§ **Work task**
Nothing is needed except the lines below that run from the one with "#### [白纸运动中有多少" through the one with "#### 第 [ [32](./32.md?01021645)", repeated exactly.

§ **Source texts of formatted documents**

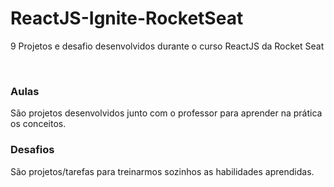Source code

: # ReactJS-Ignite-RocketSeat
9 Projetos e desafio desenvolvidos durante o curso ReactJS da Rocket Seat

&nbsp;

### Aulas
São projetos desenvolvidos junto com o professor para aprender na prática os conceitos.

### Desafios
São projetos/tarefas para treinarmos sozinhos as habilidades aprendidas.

--

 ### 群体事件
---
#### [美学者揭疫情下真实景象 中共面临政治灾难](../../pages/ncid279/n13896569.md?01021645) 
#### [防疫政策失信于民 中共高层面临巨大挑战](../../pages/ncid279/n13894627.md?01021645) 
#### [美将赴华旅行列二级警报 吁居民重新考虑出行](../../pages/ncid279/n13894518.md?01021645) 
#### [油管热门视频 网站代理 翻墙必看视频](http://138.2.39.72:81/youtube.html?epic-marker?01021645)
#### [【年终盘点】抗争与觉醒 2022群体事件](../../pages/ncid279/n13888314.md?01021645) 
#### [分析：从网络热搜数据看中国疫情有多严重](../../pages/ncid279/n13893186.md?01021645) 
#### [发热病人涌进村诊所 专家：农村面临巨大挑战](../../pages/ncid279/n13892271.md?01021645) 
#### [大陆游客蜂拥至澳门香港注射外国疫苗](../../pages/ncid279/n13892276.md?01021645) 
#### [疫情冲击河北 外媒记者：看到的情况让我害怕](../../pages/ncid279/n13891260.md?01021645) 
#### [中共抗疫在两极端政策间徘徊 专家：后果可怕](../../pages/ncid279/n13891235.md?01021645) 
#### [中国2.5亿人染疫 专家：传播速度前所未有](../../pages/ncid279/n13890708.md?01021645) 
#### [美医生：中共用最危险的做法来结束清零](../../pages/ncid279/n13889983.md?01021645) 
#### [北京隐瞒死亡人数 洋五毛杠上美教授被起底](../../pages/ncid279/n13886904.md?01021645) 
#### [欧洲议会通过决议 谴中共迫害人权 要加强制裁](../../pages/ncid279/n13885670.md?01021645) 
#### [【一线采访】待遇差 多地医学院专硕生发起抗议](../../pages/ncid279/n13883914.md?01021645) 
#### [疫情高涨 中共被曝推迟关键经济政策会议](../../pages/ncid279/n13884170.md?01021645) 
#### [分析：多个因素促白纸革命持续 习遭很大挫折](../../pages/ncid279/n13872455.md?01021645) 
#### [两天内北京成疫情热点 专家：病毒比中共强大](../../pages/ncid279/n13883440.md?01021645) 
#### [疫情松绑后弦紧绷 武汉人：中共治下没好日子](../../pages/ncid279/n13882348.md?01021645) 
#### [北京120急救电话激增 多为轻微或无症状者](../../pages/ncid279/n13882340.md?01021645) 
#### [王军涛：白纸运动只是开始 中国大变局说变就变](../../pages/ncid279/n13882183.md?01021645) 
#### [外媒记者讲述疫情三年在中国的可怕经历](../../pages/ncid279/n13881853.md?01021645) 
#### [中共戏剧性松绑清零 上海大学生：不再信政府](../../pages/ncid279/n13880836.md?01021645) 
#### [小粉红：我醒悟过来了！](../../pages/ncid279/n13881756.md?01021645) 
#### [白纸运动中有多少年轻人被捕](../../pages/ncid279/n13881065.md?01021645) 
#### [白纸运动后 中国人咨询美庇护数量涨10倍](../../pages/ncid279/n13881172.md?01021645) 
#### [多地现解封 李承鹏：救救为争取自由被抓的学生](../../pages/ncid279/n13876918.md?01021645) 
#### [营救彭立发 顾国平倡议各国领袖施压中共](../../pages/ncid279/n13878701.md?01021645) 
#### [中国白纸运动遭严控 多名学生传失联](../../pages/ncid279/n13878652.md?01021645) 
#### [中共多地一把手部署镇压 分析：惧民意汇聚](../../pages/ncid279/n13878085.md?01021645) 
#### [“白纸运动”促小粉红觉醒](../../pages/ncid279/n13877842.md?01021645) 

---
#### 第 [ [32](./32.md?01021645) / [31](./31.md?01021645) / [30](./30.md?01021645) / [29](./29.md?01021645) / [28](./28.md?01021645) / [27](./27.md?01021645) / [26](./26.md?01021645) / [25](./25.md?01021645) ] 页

§ **Response area**
#### [白纸运动中有多少年轻人被捕](../../pages/ncid279/n13881065.md?01021645) 
#### [白纸运动后 中国人咨询美庇护数量涨10倍](../../pages/ncid279/n13881172.md?01021645) 
#### [多地现解封 李承鹏：救救为争取自由被抓的学生](../../pages/ncid279/n13876918.md?01021645) 
#### [营救彭立发 顾国平倡议各国领袖施压中共](../../pages/ncid279/n13878701.md?01021645) 
#### [中国白纸运动遭严控 多名学生传失联](../../pages/ncid279/n13878652.md?01021645) 
#### [中共多地一把手部署镇压 分析：惧民意汇聚](../../pages/ncid279/n13878085.md?01021645) 
#### [“白纸运动”促小粉红觉醒](../../pages/ncid279/n13877842.md?01021645) 

---
#### 第 [ [32](./32.md?01021645) / [31](./31.md?01021645) / [30](./30.md?01021645) / [29](./29.md?01021645) / [28](./28.md?01021645) / [27](./27.md?01021645) / [26](./26.md?01021645) / [25](./25.md?01021645) ] 页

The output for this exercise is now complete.